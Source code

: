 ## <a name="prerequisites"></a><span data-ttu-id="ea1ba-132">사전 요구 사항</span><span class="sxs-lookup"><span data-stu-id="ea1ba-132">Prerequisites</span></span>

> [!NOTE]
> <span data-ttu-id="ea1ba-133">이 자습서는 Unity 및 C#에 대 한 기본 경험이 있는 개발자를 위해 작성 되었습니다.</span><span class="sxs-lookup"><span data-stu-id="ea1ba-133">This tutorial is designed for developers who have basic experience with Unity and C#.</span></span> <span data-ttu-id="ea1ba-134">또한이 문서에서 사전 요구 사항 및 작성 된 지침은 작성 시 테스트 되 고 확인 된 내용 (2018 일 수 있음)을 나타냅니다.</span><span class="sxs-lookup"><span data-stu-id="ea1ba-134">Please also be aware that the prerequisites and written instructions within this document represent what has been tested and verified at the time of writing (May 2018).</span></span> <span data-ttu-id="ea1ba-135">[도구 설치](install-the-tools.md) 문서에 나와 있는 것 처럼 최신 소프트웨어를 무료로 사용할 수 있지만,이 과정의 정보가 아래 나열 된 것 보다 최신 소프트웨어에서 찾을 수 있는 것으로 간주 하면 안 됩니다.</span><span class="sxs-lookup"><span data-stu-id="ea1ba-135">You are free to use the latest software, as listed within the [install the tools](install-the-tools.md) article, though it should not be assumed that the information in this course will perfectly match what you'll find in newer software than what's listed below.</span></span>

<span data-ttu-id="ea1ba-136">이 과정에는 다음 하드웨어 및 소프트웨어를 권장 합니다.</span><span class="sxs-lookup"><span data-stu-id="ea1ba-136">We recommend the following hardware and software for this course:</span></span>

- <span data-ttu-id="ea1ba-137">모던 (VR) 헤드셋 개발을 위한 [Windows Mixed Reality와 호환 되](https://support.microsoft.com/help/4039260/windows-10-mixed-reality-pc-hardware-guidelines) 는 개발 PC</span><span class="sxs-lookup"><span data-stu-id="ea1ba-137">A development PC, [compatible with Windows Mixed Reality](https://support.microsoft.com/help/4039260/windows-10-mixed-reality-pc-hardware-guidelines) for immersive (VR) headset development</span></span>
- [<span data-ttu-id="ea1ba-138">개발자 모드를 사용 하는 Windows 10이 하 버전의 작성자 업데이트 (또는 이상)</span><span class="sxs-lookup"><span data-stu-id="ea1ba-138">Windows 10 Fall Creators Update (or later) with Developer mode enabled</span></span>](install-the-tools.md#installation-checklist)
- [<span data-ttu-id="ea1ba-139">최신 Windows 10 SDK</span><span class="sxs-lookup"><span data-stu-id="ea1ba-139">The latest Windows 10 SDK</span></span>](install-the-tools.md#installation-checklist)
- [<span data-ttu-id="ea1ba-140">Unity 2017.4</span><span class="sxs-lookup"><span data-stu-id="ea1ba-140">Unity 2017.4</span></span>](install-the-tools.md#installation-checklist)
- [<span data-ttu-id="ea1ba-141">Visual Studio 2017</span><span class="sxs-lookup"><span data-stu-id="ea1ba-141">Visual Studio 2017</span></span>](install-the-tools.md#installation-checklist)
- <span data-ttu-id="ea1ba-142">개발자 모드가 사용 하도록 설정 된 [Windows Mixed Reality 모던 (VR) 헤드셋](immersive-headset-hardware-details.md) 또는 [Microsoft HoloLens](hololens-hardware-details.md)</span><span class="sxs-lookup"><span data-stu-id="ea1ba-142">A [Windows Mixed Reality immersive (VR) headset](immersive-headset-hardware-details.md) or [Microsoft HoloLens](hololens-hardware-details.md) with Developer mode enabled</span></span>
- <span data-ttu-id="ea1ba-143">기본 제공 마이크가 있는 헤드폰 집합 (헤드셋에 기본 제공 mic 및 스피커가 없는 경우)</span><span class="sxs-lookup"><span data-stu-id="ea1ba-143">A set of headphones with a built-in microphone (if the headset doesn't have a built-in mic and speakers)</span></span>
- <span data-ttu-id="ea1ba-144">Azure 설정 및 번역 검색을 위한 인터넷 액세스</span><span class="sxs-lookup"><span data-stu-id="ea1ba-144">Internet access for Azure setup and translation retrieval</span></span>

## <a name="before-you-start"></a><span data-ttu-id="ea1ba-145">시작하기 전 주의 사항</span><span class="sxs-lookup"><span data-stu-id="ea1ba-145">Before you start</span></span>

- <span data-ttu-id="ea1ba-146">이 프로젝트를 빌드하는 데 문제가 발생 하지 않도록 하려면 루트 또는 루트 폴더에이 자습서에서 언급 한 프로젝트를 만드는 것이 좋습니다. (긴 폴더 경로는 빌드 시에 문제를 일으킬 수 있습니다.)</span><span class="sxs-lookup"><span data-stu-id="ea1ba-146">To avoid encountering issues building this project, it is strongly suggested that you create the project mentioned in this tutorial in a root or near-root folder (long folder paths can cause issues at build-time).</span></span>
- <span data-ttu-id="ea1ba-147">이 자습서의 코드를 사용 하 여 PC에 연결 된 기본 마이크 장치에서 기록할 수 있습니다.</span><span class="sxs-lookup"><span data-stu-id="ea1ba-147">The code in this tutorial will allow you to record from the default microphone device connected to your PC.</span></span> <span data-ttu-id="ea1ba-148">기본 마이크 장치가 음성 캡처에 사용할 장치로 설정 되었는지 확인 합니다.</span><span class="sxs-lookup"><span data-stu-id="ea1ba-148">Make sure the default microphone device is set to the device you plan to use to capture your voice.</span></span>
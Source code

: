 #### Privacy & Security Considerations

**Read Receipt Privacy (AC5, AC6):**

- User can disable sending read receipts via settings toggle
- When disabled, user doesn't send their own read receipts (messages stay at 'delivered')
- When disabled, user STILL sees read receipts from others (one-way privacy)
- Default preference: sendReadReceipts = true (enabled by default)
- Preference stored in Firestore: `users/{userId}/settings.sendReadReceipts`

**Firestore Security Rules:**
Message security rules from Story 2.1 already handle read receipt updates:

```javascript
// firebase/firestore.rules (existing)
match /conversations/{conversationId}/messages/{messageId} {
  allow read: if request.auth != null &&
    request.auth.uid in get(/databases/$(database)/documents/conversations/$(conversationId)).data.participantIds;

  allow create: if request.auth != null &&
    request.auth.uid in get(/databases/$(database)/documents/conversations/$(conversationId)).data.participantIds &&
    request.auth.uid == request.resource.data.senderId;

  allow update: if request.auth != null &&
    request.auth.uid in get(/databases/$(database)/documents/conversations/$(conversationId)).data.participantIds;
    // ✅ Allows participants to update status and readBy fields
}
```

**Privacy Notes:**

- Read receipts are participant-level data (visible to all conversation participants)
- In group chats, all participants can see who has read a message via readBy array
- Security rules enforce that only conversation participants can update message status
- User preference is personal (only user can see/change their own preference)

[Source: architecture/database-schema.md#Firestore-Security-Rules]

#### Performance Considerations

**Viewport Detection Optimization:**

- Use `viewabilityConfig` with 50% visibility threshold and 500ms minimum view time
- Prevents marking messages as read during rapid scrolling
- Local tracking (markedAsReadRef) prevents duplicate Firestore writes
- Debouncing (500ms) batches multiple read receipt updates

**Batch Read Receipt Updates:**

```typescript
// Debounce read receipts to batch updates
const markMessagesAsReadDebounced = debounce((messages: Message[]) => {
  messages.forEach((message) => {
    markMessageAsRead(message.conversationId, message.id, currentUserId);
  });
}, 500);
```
☆ ☆ ☆ ☆ ☆
**EXERCISE DETAILS:**
Only one part of the material above is to be transcribed, namely the lines starting with the line that has "for this course:</span></span>" and going on through the line that has "설정 된 [Windows", exactly as they stand.

**EXERCISE RESPONSE:**
<span data-ttu-id="ea1ba-136">이 과정에는 다음 하드웨어 및 소프트웨어를 권장 합니다.</span><span class="sxs-lookup"><span data-stu-id="ea1ba-136">We recommend the following hardware and software for this course:</span></span>

- <span data-ttu-id="ea1ba-137">모던 (VR) 헤드셋 개발을 위한 [Windows Mixed Reality와 호환 되](https://support.microsoft.com/help/4039260/windows-10-mixed-reality-pc-hardware-guidelines) 는 개발 PC</span><span class="sxs-lookup"><span data-stu-id="ea1ba-137">A development PC, [compatible with Windows Mixed Reality](https://support.microsoft.com/help/4039260/windows-10-mixed-reality-pc-hardware-guidelines) for immersive (VR) headset development</span></span>
- [<span data-ttu-id="ea1ba-138">개발자 모드를 사용 하는 Windows 10이 하 버전의 작성자 업데이트 (또는 이상)</span><span class="sxs-lookup"><span data-stu-id="ea1ba-138">Windows 10 Fall Creators Update (or later) with Developer mode enabled</span></span>](install-the-tools.md#installation-checklist)
- [<span data-ttu-id="ea1ba-139">최신 Windows 10 SDK</span><span class="sxs-lookup"><span data-stu-id="ea1ba-139">The latest Windows 10 SDK</span></span>](install-the-tools.md#installation-checklist)
- [<span data-ttu-id="ea1ba-140">Unity 2017.4</span><span class="sxs-lookup"><span data-stu-id="ea1ba-140">Unity 2017.4</span></span>](install-the-tools.md#installation-checklist)
- [<span data-ttu-id="ea1ba-141">Visual Studio 2017</span><span class="sxs-lookup"><span data-stu-id="ea1ba-141">Visual Studio 2017</span></span>](install-the-tools.md#installation-checklist)
- <span data-ttu-id="ea1ba-142">개발자 모드가 사용 하도록 설정 된 [Windows Mixed Reality 모던 (VR) 헤드셋](immersive-headset-hardware-details.md) 또는 [Microsoft HoloLens](hololens-hardware-details.md)</span><span class="sxs-lookup"><span data-stu-id="ea1ba-142">A [Windows Mixed Reality immersive (VR) headset](immersive-headset-hardware-details.md) or [Microsoft HoloLens](hololens-hardware-details.md) with Developer mode enabled</span></span>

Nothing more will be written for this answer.